(Collected data)
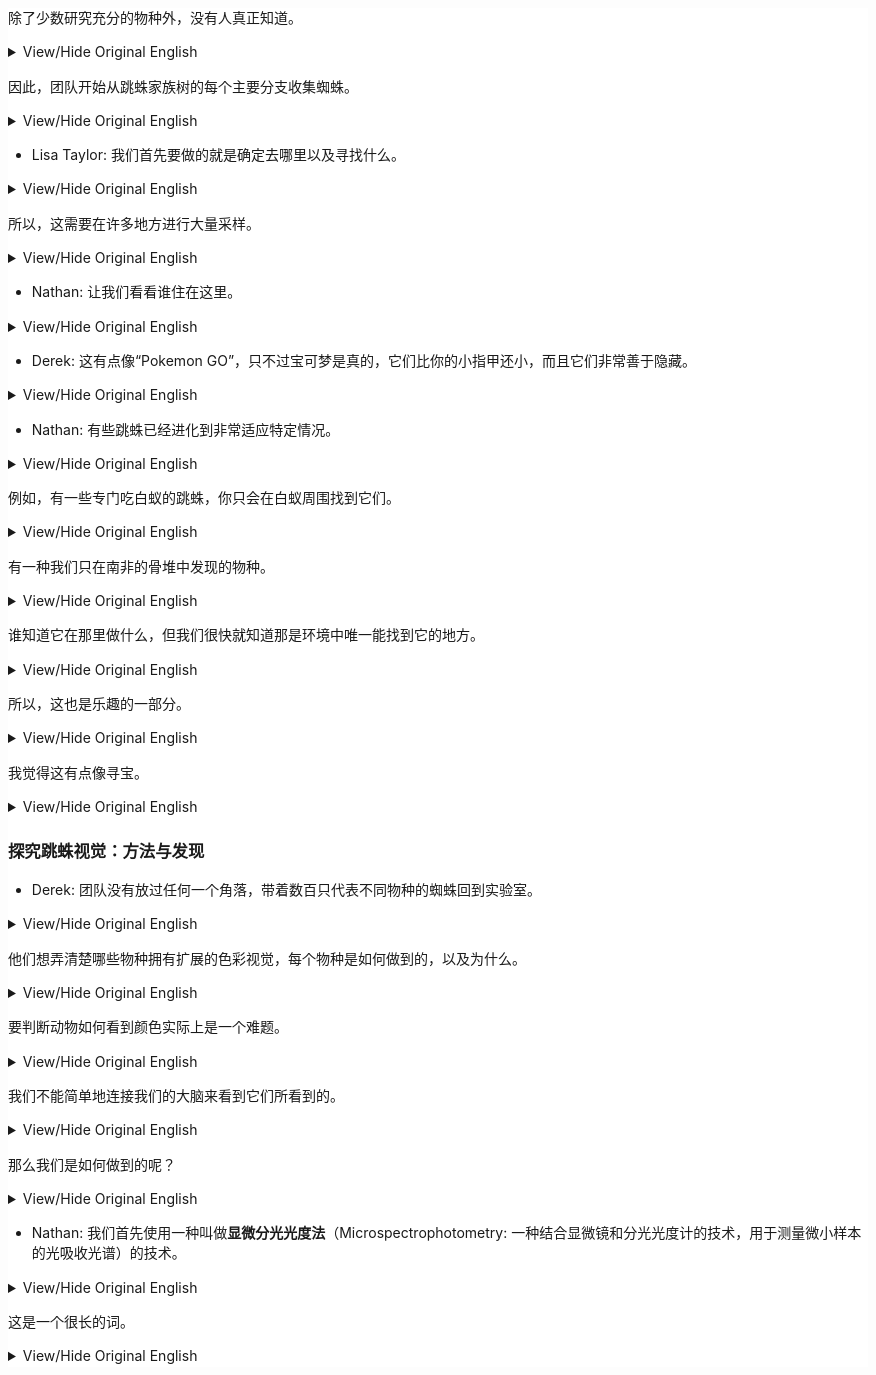 除了少数研究充分的物种外，没有人真正知道。
<details><summary>View/Hide Original English</summary></details>

因此，团队开始从跳蛛家族树的每个主要分支收集蜘蛛。
<details><summary>View/Hide Original English</summary></details>

- Lisa Taylor: 我们首先要做的就是确定去哪里以及寻找什么。
<details><summary>View/Hide Original English</summary></details>

所以，这需要在许多地方进行大量采样。
<details><summary>View/Hide Original English</summary></details>

- Nathan: 让我们看看谁住在这里。
<details><summary>View/Hide Original English</summary></details>

- Derek: 这有点像“Pokemon GO”，只不过宝可梦是真的，它们比你的小指甲还小，而且它们非常善于隐藏。
<details><summary>View/Hide Original English</summary></details>

- Nathan: 有些跳蛛已经进化到非常适应特定情况。
<details><summary>View/Hide Original English</summary></details>

例如，有一些专门吃白蚁的跳蛛，你只会在白蚁周围找到它们。
<details><summary>View/Hide Original English</summary></details>

有一种我们只在南非的骨堆中发现的物种。
<details><summary>View/Hide Original English</summary></details>

谁知道它在那里做什么，但我们很快就知道那是环境中唯一能找到它的地方。
<details><summary>View/Hide Original English</summary></details>

所以，这也是乐趣的一部分。
<details><summary>View/Hide Original English</summary></details>

我觉得这有点像寻宝。
<details><summary>View/Hide Original English</summary></details>

### 探究跳蛛视觉：方法与发现

- Derek: 团队没有放过任何一个角落，带着数百只代表不同物种的蜘蛛回到实验室。
<details><summary>View/Hide Original English</summary></details>

他们想弄清楚哪些物种拥有扩展的色彩视觉，每个物种是如何做到的，以及为什么。
<details><summary>View/Hide Original English</summary></details>

要判断动物如何看到颜色实际上是一个难题。
<details><summary>View/Hide Original English</summary></details>

我们不能简单地连接我们的大脑来看到它们所看到的。
<details><summary>View/Hide Original English</summary></details>

那么我们是如何做到的呢？
<details><summary>View/Hide Original English</summary></details>

- Nathan: 我们首先使用一种叫做**显微分光光度法**（Microspectrophotometry: 一种结合显微镜和分光光度计的技术，用于测量微小样本的光吸收光谱）的技术。
<details><summary>View/Hide Original English</summary></details>

这是一个很长的词。
<details><summary>View/Hide Original English</summary></details>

→ **PROBLEM TO WORK ON**: Search the entries above for the word "Nathan", and copy every line where it occurs.

→ **SOLUTION FOR THIS PROBLEM**:
- Nathan: 让我们看看谁住在这里。
- Nathan: 有些跳蛛已经进化到非常适应特定情况。
- Nathan: 我们首先使用一种叫做**显微分光光度法**（Microspectrophotometry: 一种结合显微镜和分光光度计的技术，用于测量微小样本的光吸收光谱）的技术。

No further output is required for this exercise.